The problem ▸
Every line from the one containing "VID*%Y%m%d*%H%M%S%%-c.%%e -ext jpg" to the end of the records below, written out word for word, is the whole answer.

─── The records

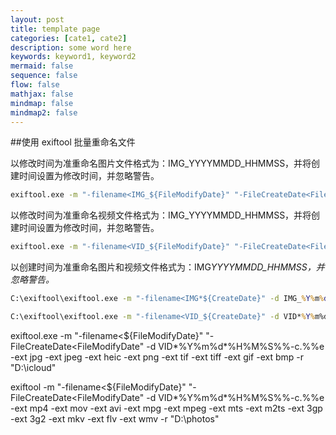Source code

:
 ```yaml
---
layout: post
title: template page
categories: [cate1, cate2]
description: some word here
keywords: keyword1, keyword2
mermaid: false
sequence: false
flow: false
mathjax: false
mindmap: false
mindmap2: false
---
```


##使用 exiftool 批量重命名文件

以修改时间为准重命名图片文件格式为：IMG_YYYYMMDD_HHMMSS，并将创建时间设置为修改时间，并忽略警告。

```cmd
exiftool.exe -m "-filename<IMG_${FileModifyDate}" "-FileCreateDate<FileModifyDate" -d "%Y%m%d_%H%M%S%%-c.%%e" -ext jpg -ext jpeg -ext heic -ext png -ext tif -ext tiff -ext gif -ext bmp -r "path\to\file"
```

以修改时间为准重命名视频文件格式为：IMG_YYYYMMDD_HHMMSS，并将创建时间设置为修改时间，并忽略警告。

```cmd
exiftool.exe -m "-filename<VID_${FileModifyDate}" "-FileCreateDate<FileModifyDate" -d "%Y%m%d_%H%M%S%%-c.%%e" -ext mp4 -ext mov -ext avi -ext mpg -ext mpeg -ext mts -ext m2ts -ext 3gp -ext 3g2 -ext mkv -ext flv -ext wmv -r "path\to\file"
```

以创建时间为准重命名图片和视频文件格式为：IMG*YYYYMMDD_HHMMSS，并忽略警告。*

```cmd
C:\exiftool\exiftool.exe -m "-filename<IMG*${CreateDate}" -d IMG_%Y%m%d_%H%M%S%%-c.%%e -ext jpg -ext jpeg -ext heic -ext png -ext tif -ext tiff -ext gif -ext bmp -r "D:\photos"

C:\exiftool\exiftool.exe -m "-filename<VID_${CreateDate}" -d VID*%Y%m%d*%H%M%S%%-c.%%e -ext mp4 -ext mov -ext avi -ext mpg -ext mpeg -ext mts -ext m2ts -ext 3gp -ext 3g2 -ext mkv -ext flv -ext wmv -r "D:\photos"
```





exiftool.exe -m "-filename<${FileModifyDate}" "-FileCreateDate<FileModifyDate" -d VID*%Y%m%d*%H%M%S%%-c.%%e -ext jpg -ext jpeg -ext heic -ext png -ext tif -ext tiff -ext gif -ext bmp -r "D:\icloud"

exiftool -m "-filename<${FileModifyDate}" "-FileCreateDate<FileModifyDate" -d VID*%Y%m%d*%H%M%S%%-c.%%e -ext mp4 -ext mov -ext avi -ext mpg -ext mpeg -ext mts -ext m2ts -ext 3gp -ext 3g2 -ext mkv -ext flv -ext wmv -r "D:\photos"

──────

Exercise response ▸
exiftool.exe -m "-filename<${FileModifyDate}" "-FileCreateDate<FileModifyDate" -d VID*%Y%m%d*%H%M%S%%-c.%%e -ext jpg -ext jpeg -ext heic -ext png -ext tif -ext tiff -ext gif -ext bmp -r "D:\icloud"

exiftool -m "-filename<${FileModifyDate}" "-FileCreateDate<FileModifyDate" -d VID*%Y%m%d*%H%M%S%%-c.%%e -ext mp4 -ext mov -ext avi -ext mpg -ext mpeg -ext mts -ext m2ts -ext 3gp -ext 3g2 -ext mkv -ext flv -ext wmv -r "D:\photos"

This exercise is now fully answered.